─── INPUT MATERIAL
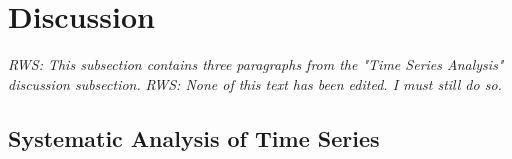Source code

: \documentclass{ametsoc}
\begin{document}




\section{Discussion}

\emph{RWS: This subsection contains three paragraphs from the "Time Series Analysis" discussion subsection.}
\emph{RWS: None of this text has been edited. I must still do so.}
\subsection{Systematic Analysis of Time Series}

\end{document}
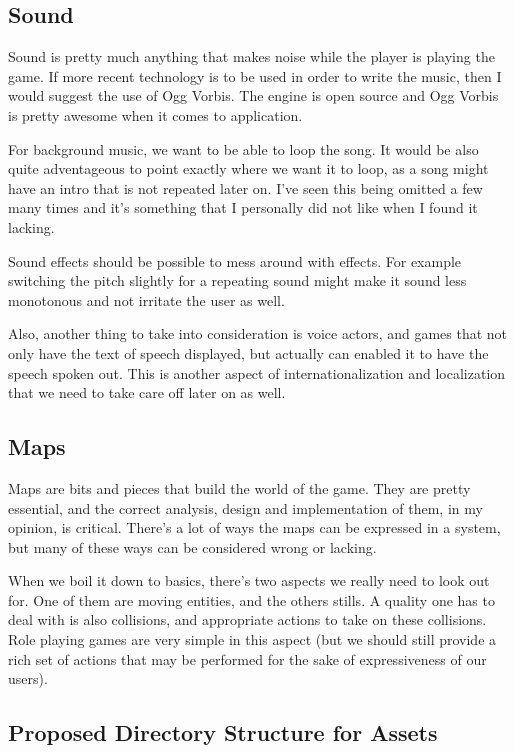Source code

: \subsection{Sound}

Sound is pretty much anything that makes noise while the player is playing the
game. If more recent technology is to be used in order to write the music, then
I would suggest the use of Ogg Vorbis. The engine is open source and Ogg Vorbis
is pretty awesome when it comes to application.

For background music, we want to be able to loop the song. It would be also 
quite adventageous to point exactly where we want it to loop, as a song might
have an intro that is not repeated later on. I've seen this being omitted a few
many times and it's something that I personally did not like when I found it 
lacking.

Sound effects should be possible to mess around with effects. For example 
switching the pitch slightly for a repeating sound might make it sound less 
monotonous and not irritate the user as well. 

Also, another thing to take into consideration is voice actors, and games that
not only have the text of speech displayed, but actually can enabled it to have
the speech spoken out. This is another aspect of internationalization and 
localization that we need to take care off later on as well.

\subsection{Maps}

Maps are bits and pieces that build the world of the game. They are pretty
essential, and the correct analysis, design and implementation of them, in my
opinion, is critical. There's a lot of ways the maps can be expressed in a 
system, but many of these ways can be considered wrong or lacking.

When we boil it down to basics, there's two aspects we really need to look out
for. One of them are moving entities, and the others stills. A quality one has 
to deal with is also collisions, and appropriate actions to take on these 
collisions. Role playing games are very simple in this aspect (but we should
still provide a rich set of actions that may be performed for the sake of 
expressiveness of our users).

\subsection{Proposed Directory Structure for Assets}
──────
== ASSIGNMENT ==
Extract exactly the lines between the line containing "localization that we" and the end of the data, including both.

== TASK RESULT ==
localization that we need to take care off later on as well.

\subsection{Maps}

Maps are bits and pieces that build the world of the game. They are pretty
essential, and the correct analysis, design and implementation of them, in my
opinion, is critical. There's a lot of ways the maps can be expressed in a 
system, but many of these ways can be considered wrong or lacking.

When we boil it down to basics, there's two aspects we really need to look out
for. One of them are moving entities, and the others stills. A quality one has 
to deal with is also collisions, and appropriate actions to take on these 
collisions. Role playing games are very simple in this aspect (but we should
still provide a rich set of actions that may be performed for the sake of 
expressiveness of our users).

\subsection{Proposed Directory Structure for Assets}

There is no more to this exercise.